Pot. Weed. Mary Jane. Whatever it’s called on the street, it has now been legal in Washington State for almost two years, and now you can buy it as if it were tobacco or alcohol. Legal pot sales began this morning in the Evergreen State, and shops opened as early as 8 am to long lines of waiting customers ready to make history, mellow history.
The reported cost of the first legal pot transaction in Washington State was two grams for $26.50. Some varieties can go for as much as $50 an ounce, well above the street price, but it’s legal, which changes the game entirely.

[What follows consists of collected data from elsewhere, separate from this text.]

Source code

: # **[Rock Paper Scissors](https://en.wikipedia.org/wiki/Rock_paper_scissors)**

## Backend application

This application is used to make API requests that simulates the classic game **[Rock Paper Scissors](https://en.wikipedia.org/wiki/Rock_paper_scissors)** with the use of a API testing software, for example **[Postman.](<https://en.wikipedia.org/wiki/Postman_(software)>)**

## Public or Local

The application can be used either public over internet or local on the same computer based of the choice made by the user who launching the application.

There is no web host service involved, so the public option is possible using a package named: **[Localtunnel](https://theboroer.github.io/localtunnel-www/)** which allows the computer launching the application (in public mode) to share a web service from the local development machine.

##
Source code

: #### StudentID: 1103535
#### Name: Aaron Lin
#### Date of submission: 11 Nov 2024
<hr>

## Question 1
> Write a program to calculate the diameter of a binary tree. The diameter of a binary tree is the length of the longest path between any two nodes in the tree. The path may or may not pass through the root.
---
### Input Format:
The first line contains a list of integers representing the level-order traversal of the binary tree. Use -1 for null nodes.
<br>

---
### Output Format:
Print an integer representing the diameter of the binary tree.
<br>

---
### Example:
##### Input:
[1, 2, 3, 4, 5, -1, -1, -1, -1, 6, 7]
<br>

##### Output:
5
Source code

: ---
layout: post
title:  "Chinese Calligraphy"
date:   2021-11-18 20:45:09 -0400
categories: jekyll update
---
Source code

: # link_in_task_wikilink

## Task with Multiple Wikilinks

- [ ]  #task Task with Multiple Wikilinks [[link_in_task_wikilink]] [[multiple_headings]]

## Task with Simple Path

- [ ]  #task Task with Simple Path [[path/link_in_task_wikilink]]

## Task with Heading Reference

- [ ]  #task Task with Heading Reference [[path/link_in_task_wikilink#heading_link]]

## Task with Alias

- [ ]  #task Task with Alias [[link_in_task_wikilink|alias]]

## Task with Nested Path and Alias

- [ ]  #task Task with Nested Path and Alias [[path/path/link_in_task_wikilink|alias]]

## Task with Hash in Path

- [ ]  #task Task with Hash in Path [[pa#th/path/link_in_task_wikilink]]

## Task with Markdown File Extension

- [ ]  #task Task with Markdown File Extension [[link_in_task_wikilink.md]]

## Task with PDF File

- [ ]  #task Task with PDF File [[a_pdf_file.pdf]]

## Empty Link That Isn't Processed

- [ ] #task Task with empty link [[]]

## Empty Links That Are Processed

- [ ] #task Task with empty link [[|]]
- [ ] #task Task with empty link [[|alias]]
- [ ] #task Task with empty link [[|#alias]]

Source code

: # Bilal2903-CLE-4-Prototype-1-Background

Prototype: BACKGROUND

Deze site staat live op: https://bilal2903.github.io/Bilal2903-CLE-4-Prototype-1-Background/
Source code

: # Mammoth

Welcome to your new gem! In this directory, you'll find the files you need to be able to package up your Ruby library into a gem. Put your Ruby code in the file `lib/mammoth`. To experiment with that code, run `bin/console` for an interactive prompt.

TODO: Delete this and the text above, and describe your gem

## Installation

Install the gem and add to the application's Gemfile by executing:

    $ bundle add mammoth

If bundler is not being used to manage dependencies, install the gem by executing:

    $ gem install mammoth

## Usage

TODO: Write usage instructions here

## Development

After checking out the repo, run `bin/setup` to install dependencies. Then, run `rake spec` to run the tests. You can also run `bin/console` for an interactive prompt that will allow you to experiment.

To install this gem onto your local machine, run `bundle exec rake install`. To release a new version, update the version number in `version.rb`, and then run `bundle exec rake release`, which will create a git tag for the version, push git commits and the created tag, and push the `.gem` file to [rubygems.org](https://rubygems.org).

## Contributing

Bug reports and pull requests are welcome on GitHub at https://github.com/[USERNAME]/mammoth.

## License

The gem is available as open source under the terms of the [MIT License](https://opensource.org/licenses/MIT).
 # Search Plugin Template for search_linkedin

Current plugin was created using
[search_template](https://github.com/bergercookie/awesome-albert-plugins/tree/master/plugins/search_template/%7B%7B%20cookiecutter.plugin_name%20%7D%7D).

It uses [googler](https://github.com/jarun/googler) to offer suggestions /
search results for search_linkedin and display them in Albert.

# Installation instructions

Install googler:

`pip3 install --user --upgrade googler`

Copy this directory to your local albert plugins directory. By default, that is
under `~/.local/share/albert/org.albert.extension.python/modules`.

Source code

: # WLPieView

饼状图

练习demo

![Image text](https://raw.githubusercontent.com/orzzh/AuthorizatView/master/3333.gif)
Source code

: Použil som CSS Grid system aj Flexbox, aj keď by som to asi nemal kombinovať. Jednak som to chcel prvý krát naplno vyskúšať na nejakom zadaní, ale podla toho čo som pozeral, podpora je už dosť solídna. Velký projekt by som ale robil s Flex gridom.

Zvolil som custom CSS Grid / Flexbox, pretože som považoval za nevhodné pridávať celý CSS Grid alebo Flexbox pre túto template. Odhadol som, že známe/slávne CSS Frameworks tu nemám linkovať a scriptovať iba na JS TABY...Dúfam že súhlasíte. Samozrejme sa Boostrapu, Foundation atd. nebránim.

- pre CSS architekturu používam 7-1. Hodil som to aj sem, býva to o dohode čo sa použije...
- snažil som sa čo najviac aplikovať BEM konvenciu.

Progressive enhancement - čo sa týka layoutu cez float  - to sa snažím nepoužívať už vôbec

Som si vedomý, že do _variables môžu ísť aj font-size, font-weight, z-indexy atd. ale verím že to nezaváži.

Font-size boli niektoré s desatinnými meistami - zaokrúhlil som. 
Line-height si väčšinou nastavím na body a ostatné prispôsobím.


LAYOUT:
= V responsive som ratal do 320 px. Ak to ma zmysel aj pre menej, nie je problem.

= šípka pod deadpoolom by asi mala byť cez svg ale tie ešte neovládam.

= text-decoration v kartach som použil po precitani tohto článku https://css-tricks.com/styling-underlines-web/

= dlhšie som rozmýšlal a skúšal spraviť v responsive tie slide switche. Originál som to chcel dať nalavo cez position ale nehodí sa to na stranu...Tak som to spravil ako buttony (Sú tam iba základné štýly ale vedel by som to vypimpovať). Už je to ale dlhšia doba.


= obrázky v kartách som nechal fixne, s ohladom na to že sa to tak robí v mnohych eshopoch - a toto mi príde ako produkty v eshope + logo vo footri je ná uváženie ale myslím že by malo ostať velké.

Legal Marijuana has been a long time coming, and Colorado, who began legal sales on January 1 of this year has already seen a major increase in state tax revenue. Washington brought in experts from Botec Analysis Corporation out of Massachusetts to aid them in figure out tax rates and to ensure proper collection. Officials are expecting huge tax windfalls. USA Today reports:
Colorado already has collected more than $24 million in marijuana taxes and fees as residents and tourists buy pot at state-licensed stores. Washington expects to collect $190 million over the next four years, according to state projections.
According to the same article, the Washington State Liquor Control Board, who oversees the licensing and distribution of legal weed sales licenses, has issued 25 permits for shops around the state. A small team of 18 people approve the licenses–which come from well over 7,000 applications–and the state expects to approve 10-15 licenses a week going forward.
The next big issue to hit this groundbreaking process is supply and demand. Demand will always be there, but will the supply? Washingtonians have had 19 months to legally grow their marijuana, but will long lines of waiting smokers, as well as curious dabblers and those just wanting to be part of history smoke through that supply before more can be grown. We are still talking about a plant here.
According to an earlier USA Today story:
While 79 growers have been licensed since Initiative 502 won voter approval, most don’t expect to have their first shipment ready until late summer, the board said.
“Will there be shortages?” asks Randy Simmons, the board’s legal-pot project manager. “The answer to that is yes.”
As with all new processes, there will be bumps, and Washington State growers and sellers will find that things will get easier in time. As for now, today, marijuana is legal for sale in Washington and Colorado, and hopefully soon in the rest of the United States.